- What is needed -
Nothing but a number is needed: the count of lines below that include "sayHi".
------------------------------------------------------------
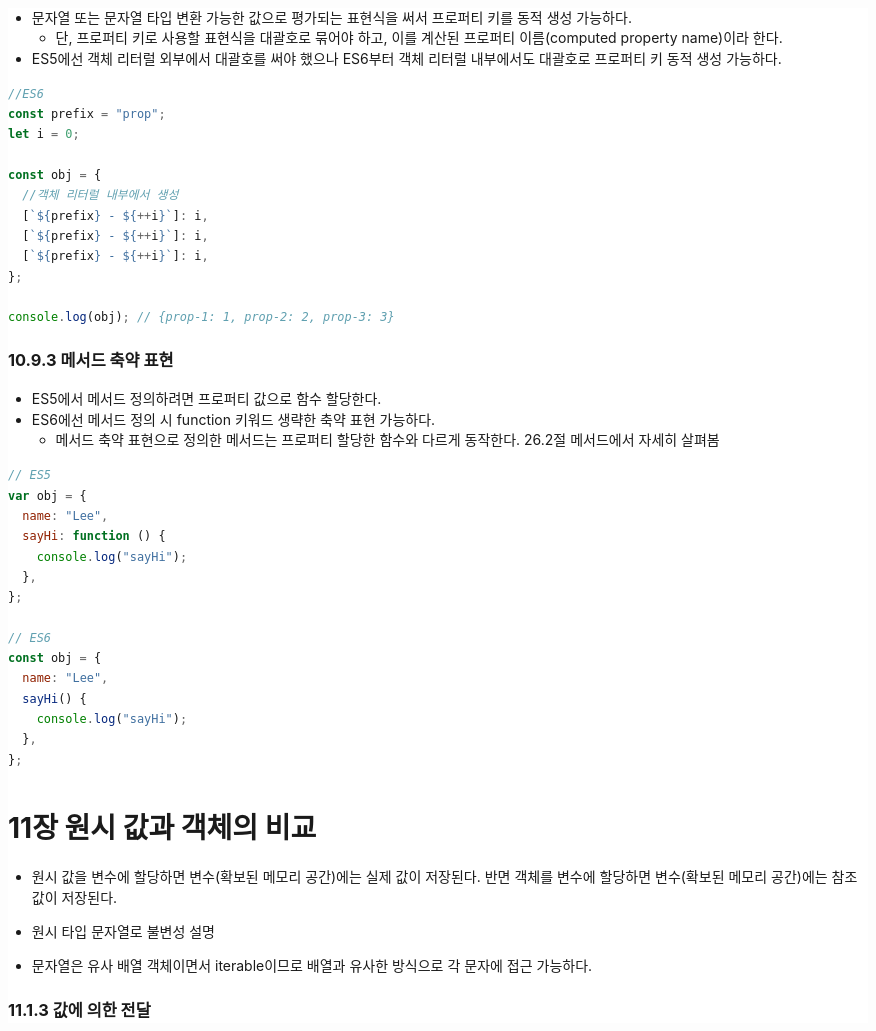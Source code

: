 - 문자열 또는 문자열 타입 변환 가능한 값으로 평가되는 표현식을 써서 프로퍼티 키를 동적 생성 가능하다.
  - 단, 프로퍼티 키로 사용할 표현식을 대괄호로 묶어야 하고, 이를 계산된 프로퍼티 이름(computed property name)이라 한다.
- ES5에선 객체 리터럴 외부에서 대괄호를 써야 했으나 ES6부터 객체 리터럴 내부에서도 대괄호로 프로퍼티 키 동적 생성 가능하다.

```js
//ES6
const prefix = "prop";
let i = 0;

const obj = {
  //객체 리터럴 내부에서 생성
  [`${prefix} - ${++i}`]: i,
  [`${prefix} - ${++i}`]: i,
  [`${prefix} - ${++i}`]: i,
};

console.log(obj); // {prop-1: 1, prop-2: 2, prop-3: 3}
```

### 10.9.3 메서드 축약 표현

- ES5에서 메서드 정의하려면 프로퍼티 값으로 함수 할당한다.
- ES6에선 메서드 정의 시 function 키워드 생략한 축약 표현 가능하다.
  - 메서드 축약 표현으로 정의한 메서드는 프로퍼티 할당한 함수와 다르게 동작한다. 26.2절 메서드에서 자세히 살펴봄

```js
// ES5
var obj = {
  name: "Lee",
  sayHi: function () {
    console.log("sayHi");
  },
};

// ES6
const obj = {
  name: "Lee",
  sayHi() {
    console.log("sayHi");
  },
};
```

# 11장 원시 값과 객체의 비교

- 원시 값을 변수에 할당하면 변수(확보된 메모리 공간)에는 실제 값이 저장된다. 반면 객체를 변수에 할당하면 변수(확보된 메모리 공간)에는 참조 값이 저장된다.

- 원시 타입 문자열로 불변성 설명

- 문자열은 유사 배열 객체이면서 iterable이므로 배열과 유사한 방식으로 각 문자에 접근 가능하다.

### 11.1.3 값에 의한 전달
------------------------------------------------------------
- Written solution -
4